In this case we will use algorithm 3:
so algorithm 3 will basically change the order of every 3 consecutive bytes so the actual byte that I will send is: {X, 167 (last item of the three consecutive bytes), 5 (first item), 89 (second Item), 48 (last item of the next three consecutive bytes), 233 (fist), 48, null,79,null)
get read of the null bytes in order to get {X, 167, 5,89,48,233,48,79}
------->
now the server will get {X, 167, 5,89,48,233,48,79} recall that x was 75 therefore it will apply algorithm 3 to decrypt. it will be basically the same thing in reverse order.
so it will do { 5 (the second item of the first three consecutive bytes), 89 (the last item), 167 (first item of those first three bytes),
233 (the second item of the next three bytes), 23, 48,
79
then the server will have 5,89,167,233,23,48,79
if X will have been 1 for instance I will do the same thing but instead of doing that in chuks of three I would do it on chunks of 2. basically flipping bytes. if x would had been 130 then do the same thing in chunks of 4....
I am not going to place the next technique. I may come up with several techniques I love algorithms lol.
I have to say that I agree with all of you let me show you why...
I think I have to be thinking what a hacker will do. I will probably be a bad hacker since I don't know about encryption but I thought about this. Ok I am a hacker and I want to be able to see what is being sent through the network. so if I am the hacker and I see {X, 167, 5,89,48,233,48,79} I will not be able to say nothing right. But since I am a clever hacker I get the program that streams those bytes in order to try to figure it out. I will then use the program to send something easy such as a file that contains the bytes {0,1,2,3,4,5,6}
by sending this bytes several times the hacker is going to be able to see stuff like:
{ 45, 1,0,3,2,5,4,6}
then maybe
{44 1,0,3,2,5,4,6}
.... etc
from that point of view now I understand why it might be easier to figure it out.

A good encryption CAN'T depend on the algorithm, it must depends on the key! The encryption algorithms are well known standards and rely on the secretness of the key, not of the algo!

First off, your scheme can't decrypt since e.g. 47 becomes 52 and 50 becomes 52, also. Second, it's insecure since anybody with your algorithm can easily decode your ciphertext (well, at least as well as you can, given that not even you can decode all messages). Moreover, a simple frequency-based approach would work since this is essentially a substitution cipher...

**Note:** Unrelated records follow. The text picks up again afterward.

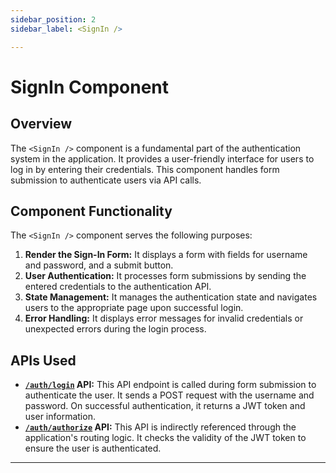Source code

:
 ```yaml
---
sidebar_position: 2
sidebar_label: <SignIn />

---
```

# SignIn Component
## Overview
The `<SignIn />` component is a fundamental part of the authentication system in the application. It provides a user-friendly interface for users to log in by entering their credentials. This component handles form submission to authenticate users via API calls.

## Component Functionality
The `<SignIn />` component serves the following purposes:
1. **Render the Sign-In Form:** It displays a form with fields for username and password, and a submit button.
2. **User Authentication:** It processes form submissions by sending the entered credentials to the authentication API.
3. **State Management:** It manages the authentication state and navigates users to the appropriate page upon successful login.
4. **Error Handling:** It displays error messages for invalid credentials or unexpected errors during the login process.

## APIs Used
- **[`/auth/login`](/docs/arculus-api/Auth#post-login) API:** This API endpoint is called during form submission to authenticate the user. It sends a POST request with the username and password. On successful authentication, it returns a JWT token and user information.
- **[`/auth/authorize`](/docs/arculus-api/Auth#get-authorize) API:** This API is indirectly referenced through the application's routing logic. It checks the validity of the JWT token to ensure the user is authenticated.

---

I am not familiar with them so I been thinking on a way to make my
application more secure.
Stop right there. Being unfamiliar with solutions that already exist isn't a reason to try to invent, from scratch, a new solution that is at least as secure as those solutions that do already exist. Your efforts should be directed towards becoming familiar with at least one of those solutions, i.e. SSL. I assure you it is infinitely more secure than anything you are likely to come up with in the short term.
And of course as you have just published your algorithm, it is already insecure.

Related

Identifying repeating sequences of data in byte array

Given a sample of hexadecimal data, I would like to identify UNKNOWN sequences of bytes that are repeated throughout the sample. (Not searching for a known string or value) I am attempting to reverse engineer a network protocol, and I am working on determining data structures within the packet. As an example of what I'm trying to do (albeit on a smaller scale):
(af:b6:ea:3d:83:02:00:00):{21:03:00:00}:[b3:49:96:23:01]
{21:03:00:00}:(af:b6:ea:3d:83:02:00:00):01:42:00:00:00:00:01:57
And
(38:64:88:6e:83:02:00:00):{26:03:00:00}:[b3:49:96:23:01]
{26:03:00:00}:(38:64:88:6e:83:02:00:00):01:42:00:00:00:00:00:01
Obviously, these are easy to spot by eye, but patterns that are hundreds of chars into the data are not. I'm not expecting a magic bullet for the solution, just a nudge in the right direction, or even better, a premade tool.
I'm currently needing this for a C# project, but I am open to any and all tools.
If you have no idea what you are looking for, you could get an idea of the layout of the data by performing a negative entropy analysis on a reasonably large enough sample of conversations to see the length of the records/sub-records.
If the data is structured with repeated sequences of roughly the same length and content type you should see clusters of values with nearly the same negative entropy around the length of the record and sub records.
For example if you put a basic file with a lot of the same data through that, you should see values around the average record length with comparable negentropies (ex: if you use a CSV file with an average line length of 117 bytes, you might see 115, 116, 117 & 119 with the highest negentropy), and values around the most common field lengths with the same negentropy.
You might do a byte occurence scan, to see which byte values are likely separators.
There is a free hex editor with sources which does that for you (hexplorer, in the Crypto/Find Pattern menu). You may have to change the default font through Options to actually something in the UI.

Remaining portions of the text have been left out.